Having followed cycling for many years – in both a professional capacity and as a fan – I thought I understood the travails riders faced during races. Riding the Haute Route may have taught me how to cope with the constant moving around from hotel to hotel and having to wake early before wolfing down another huge meal, but joining up with Grand Tours Project took it to another level.

Most of our days were spent in relative solitude, riding uninterrupted by the wider world. On a couple of occasions the tranquility was broken as we were swept up by the caravan – the convoy of publicity vehicles that precedes the race advertising anything from dog food through to mobile phones. Being overtaken by a motorised shed was a particular low point in my non-existent cycling career, but amusing nonetheless. Once we reached the finishing line, though, it was utter chaos, a complete assault on the senses. Police, race officials, team cars, terrible loud music and thousands of fans are, of course, all commonplace at bike races, but when riding into the maelstrom of noise from our relative world of peace and tranquility it can be quite the shock.

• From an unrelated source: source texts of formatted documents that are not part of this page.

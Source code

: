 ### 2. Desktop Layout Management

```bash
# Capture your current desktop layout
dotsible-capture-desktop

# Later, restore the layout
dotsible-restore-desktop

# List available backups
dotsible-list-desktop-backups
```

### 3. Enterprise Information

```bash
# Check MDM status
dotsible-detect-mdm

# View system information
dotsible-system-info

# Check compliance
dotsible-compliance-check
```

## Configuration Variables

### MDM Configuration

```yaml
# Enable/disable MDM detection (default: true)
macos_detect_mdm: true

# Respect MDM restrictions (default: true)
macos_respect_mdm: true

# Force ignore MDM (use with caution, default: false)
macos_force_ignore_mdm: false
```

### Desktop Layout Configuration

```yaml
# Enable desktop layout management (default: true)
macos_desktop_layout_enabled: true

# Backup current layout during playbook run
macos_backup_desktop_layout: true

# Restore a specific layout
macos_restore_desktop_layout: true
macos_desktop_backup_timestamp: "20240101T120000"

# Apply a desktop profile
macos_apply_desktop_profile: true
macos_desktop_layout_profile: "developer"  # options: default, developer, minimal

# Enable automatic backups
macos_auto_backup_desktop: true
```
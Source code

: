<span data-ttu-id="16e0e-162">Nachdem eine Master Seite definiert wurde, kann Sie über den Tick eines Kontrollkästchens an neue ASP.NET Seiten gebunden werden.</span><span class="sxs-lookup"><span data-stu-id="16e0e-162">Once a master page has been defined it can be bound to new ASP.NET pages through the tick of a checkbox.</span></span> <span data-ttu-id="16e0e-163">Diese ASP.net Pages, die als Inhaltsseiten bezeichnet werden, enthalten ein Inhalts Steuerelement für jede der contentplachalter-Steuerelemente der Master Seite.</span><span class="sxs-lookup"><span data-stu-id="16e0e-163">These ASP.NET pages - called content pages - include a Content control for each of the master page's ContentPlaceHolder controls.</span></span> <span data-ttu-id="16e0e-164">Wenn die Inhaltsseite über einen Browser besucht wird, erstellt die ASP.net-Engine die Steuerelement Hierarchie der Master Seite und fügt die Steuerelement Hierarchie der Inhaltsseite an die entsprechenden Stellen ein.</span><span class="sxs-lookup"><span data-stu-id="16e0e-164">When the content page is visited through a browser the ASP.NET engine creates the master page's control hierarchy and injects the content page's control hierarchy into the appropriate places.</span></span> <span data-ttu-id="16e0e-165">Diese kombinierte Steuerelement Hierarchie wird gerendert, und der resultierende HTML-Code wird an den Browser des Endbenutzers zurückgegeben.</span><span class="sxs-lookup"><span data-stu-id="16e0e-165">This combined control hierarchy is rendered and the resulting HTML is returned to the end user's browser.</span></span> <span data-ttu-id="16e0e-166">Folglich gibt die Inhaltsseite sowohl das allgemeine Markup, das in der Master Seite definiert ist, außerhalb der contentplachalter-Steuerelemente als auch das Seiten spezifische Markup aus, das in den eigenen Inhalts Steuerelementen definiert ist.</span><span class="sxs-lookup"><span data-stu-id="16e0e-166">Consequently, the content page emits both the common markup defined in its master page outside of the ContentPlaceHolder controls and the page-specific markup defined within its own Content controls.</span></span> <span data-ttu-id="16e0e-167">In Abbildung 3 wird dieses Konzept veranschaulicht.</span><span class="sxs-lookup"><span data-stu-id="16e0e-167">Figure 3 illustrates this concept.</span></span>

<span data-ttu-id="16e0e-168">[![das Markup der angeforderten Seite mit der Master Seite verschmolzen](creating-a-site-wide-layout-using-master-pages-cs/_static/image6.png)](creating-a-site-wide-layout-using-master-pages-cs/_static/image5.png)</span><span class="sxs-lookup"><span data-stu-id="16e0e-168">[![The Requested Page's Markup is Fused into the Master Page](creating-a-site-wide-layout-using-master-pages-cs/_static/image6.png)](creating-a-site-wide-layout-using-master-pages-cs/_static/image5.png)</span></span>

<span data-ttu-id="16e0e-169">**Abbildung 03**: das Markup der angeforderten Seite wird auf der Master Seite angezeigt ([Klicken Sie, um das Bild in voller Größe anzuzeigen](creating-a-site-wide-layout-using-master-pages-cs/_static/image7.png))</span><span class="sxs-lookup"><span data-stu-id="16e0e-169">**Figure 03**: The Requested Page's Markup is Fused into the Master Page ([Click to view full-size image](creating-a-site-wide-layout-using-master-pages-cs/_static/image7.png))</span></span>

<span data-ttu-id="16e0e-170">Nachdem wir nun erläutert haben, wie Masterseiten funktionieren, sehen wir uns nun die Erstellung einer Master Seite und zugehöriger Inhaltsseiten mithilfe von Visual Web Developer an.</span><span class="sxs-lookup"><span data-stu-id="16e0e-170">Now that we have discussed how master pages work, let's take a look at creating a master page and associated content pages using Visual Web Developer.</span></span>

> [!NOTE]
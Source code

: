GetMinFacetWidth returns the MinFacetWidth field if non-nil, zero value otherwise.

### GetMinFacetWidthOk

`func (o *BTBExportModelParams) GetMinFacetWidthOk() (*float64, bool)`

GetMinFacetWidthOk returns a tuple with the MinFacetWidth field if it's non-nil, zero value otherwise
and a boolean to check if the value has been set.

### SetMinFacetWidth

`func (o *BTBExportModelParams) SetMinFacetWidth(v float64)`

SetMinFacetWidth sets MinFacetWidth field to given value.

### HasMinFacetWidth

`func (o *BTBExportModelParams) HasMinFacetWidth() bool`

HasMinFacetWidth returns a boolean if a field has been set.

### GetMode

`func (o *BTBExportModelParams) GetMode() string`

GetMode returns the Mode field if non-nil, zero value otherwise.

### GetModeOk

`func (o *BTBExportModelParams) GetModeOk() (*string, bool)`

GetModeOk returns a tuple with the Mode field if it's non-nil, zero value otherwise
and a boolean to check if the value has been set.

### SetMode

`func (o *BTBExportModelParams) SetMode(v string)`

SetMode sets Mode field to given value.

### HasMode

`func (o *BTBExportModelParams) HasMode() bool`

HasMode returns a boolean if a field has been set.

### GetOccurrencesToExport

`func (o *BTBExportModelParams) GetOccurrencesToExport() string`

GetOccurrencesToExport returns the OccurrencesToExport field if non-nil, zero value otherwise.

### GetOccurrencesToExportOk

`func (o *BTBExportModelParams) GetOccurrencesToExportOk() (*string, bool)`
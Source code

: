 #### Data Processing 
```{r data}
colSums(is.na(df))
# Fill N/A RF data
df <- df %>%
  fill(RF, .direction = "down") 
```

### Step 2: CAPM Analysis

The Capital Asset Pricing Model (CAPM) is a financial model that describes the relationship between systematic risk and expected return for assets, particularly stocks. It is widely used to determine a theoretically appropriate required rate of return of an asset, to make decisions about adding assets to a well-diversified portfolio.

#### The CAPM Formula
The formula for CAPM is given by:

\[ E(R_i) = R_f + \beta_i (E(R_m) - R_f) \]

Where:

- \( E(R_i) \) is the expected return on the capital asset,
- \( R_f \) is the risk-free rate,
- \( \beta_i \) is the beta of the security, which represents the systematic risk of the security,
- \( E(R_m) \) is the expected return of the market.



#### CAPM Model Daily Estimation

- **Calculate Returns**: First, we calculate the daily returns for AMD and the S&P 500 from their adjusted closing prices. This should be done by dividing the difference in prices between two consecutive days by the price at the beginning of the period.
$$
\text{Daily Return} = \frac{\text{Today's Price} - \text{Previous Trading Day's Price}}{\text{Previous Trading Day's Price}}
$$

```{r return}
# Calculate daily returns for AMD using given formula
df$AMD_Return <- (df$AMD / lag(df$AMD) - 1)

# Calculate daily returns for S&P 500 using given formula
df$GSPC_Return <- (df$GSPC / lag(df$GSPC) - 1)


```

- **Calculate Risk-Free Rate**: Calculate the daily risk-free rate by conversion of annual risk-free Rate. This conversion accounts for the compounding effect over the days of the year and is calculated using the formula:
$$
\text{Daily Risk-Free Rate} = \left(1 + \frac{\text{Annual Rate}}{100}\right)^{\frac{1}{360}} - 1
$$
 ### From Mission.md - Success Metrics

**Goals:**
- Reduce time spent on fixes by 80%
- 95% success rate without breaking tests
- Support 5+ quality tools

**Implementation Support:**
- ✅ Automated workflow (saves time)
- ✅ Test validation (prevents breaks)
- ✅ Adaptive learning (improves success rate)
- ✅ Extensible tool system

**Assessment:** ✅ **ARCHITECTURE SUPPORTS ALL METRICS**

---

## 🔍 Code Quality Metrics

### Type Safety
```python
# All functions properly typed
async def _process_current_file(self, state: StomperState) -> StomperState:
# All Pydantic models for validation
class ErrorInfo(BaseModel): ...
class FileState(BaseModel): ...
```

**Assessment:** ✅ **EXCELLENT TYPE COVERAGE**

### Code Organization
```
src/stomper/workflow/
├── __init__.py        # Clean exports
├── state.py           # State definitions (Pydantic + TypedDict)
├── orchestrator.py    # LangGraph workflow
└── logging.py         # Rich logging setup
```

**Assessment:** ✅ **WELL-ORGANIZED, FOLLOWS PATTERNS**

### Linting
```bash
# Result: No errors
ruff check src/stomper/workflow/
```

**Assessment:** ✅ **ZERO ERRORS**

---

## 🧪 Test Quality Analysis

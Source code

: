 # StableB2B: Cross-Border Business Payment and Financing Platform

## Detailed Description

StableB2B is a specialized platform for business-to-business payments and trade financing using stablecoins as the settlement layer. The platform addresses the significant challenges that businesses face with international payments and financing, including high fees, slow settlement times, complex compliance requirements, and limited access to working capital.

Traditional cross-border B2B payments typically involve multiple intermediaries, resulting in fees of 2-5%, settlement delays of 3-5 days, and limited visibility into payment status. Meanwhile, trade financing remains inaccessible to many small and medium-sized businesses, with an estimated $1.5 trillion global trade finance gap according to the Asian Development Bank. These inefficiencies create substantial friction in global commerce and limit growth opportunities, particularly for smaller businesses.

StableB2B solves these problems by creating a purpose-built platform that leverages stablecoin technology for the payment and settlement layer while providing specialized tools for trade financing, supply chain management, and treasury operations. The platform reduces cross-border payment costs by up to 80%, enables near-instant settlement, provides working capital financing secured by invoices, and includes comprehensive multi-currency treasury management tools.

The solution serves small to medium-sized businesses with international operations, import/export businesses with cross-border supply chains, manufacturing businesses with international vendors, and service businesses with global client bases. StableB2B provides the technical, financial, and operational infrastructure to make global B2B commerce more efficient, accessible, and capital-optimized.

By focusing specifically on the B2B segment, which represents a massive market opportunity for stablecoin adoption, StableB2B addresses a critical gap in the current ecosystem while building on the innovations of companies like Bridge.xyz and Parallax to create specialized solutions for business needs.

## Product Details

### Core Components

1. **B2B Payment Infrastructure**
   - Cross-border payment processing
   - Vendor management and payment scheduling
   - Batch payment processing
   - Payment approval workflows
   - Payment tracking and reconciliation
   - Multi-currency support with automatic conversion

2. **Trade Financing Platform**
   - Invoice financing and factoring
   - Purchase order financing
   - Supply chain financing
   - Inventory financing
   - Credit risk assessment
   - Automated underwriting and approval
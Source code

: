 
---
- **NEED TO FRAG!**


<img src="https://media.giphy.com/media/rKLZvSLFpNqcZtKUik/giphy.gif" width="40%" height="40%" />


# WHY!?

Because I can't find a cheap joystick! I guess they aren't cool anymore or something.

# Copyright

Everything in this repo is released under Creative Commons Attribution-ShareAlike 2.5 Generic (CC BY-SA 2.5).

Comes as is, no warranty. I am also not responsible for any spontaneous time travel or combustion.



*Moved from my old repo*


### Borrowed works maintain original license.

It was probably worth it all, though, if only to see the looks on the faces of bemused fans wondering who on earth we were: were we a breakaway group that had ghosted off the front of the peloton?

Finishing each stage exhausted but exhilarated, hungry and twice drenched following some horrific downpours – in Imola, on the race circuit where the Formula One driver Ayrton Senna lost his life, we had to contend with a terrifying lightning storm – it was time for quick change before watching the professionals cross the line. Stage wins for Matej Mohoric, Yates (two), Sam Bennett, Elia Viviani and Froome, all of whom finished in roughly half the time we took to complete each stage, put into stark focus, too, how difficult it must be to reach the highest level of this terribly cruel sport.

The standard in our small group was relatively good. I had never felt so strong going into the week and thanks to Pinarello who had loaned me a Dogma F10, I had one of the best bikes around, but we were no match for the peloton. Though we did manage to finish before them while avoiding the ignominy of being kicked off the course – even if only by 20 minutes atop Monte Zoncolan. While we were gibbering wrecks and shadows of the human beings that started each stage, these athletes looked relatively fresh and able to speak to the scrum of journalists waiting at the finishing line.

By the time we reached Venice having put 1,174km into the legs along with almost 18,000 metres of climbing any thoughts of post-ride beers were put very much on the back-burner. It was the most exhausting week of my life. It was brutal and beautiful, but life-affirming. Dreams, after all, can come true – even if only for a week.